Level crossings in Belgium. Comparing sites before removal and modernisation decisions

Belgium is already reducing risk across its level crossing portfolio, with Infrabel removing crossings, modernising protection and raising public awareness inside a national apparatus that includes the SSICF, the Rail Accident and Incident Investigation Unit and the 2023-2032 performance contract.

  • For the crossings that remain in service, the nearby population, emergency access, cycling and farm use, industrial circulation, local routes and land use form the territorial context.
  • For the crossings that move toward removal, grade separation or equipment modernisation, the crossing is closed, grade-separated or altered.
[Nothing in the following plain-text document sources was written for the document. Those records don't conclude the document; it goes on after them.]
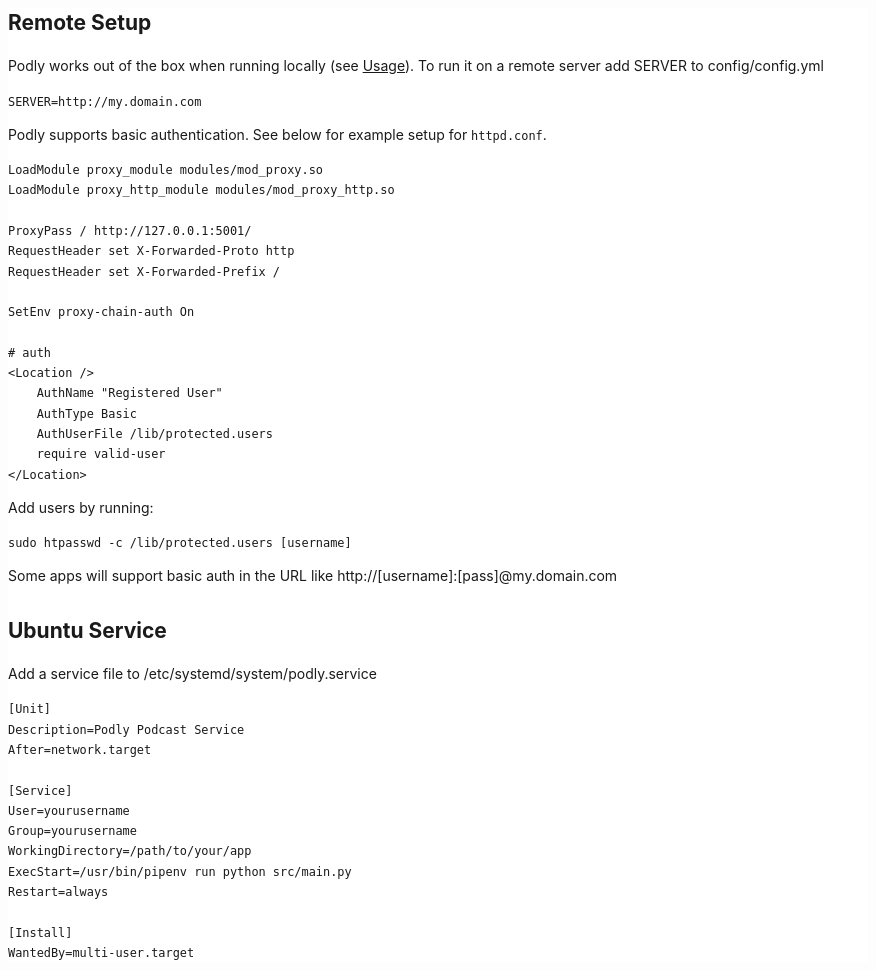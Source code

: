 ## Remote Setup

Podly works out of the box when running locally (see [Usage](#usage)). To run it on a remote server add SERVER to config/config.yml

```
SERVER=http://my.domain.com
```

Podly supports basic authentication. See below for example setup for `httpd.conf`.

```
LoadModule proxy_module modules/mod_proxy.so
LoadModule proxy_http_module modules/mod_proxy_http.so

ProxyPass / http://127.0.0.1:5001/
RequestHeader set X-Forwarded-Proto http
RequestHeader set X-Forwarded-Prefix /

SetEnv proxy-chain-auth On

# auth
<Location />
    AuthName "Registered User"
    AuthType Basic
    AuthUserFile /lib/protected.users
    require valid-user
</Location>
```

Add users by running:

```
sudo htpasswd -c /lib/protected.users [username]
```

Some apps will support basic auth in the URL like http://[username]:[pass]@my.domain.com

## Ubuntu Service

Add a service file to /etc/systemd/system/podly.service

```
[Unit]
Description=Podly Podcast Service
After=network.target

[Service]
User=yourusername
Group=yourusername
WorkingDirectory=/path/to/your/app
ExecStart=/usr/bin/pipenv run python src/main.py
Restart=always

[Install]
WantedBy=multi-user.target
```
Road users, cyclists, farm traffic, emergency services and local operators then rely on different routes.

The following sections present the network and its crossing inventory, the public actors involved, the prioritisation model, as well as the removal, modernisation and awareness strategy. The last section covers the territorial context that SAMRoute models.

1. The Belgian level crossing system

Since 2005, Infrabel has managed the Belgian national rail network and owns the level crossing inventory [4, ↗]. As of early 2025, around 1,600 level crossings sit on that network, a figure that has fallen year by year, with about 95 percent of the public crossings carrying active protection such as barriers, lights and bells [2, ↗]. The exact count moves with the reporting date and with the public-versus-private split.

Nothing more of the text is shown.